─── DATA PROVIDED ───

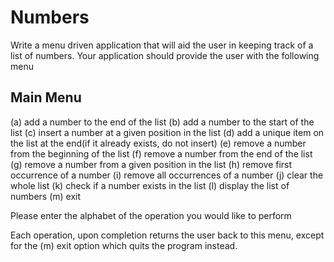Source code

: # Numbers

Write a menu driven application that will aid the user in keeping track
of a list of numbers. Your application should provide the user with the following
menu

Main Menu
---------
(a) add a number to the end of the list
(b) add a number to the start of the list
(c) insert a number at a given position in the list
(d) add a unique item on the list at the end(if it already exists, do not insert)
(e) remove a number from the beginning of the list
(f) remove a number from the end of the list
(g) remove a number from a given position in the list
(h) remove first occurrence of a number
(i) remove all occurrences of a number
(j) clear the whole list
(k) check if a number exists in the list
(l) display the list of numbers
(m) exit

Please enter the alphabet of the operation you would like to perform

Each operation, upon completion returns the user back to this menu, except
for the (m) exit option which quits the program instead.
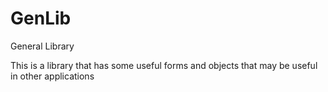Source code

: # GenLib
General Library

This is a library that has some useful forms and objects that may be useful in other applications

───

### GOAL OF THE EXERCISE
Copy all lines of the records in which the string "user" can be found.

### ANSWER SECTION
Write a menu driven application that will aid the user in keeping track
of a list of numbers. Your application should provide the user with the following
Each operation, upon completion returns the user back to this menu, except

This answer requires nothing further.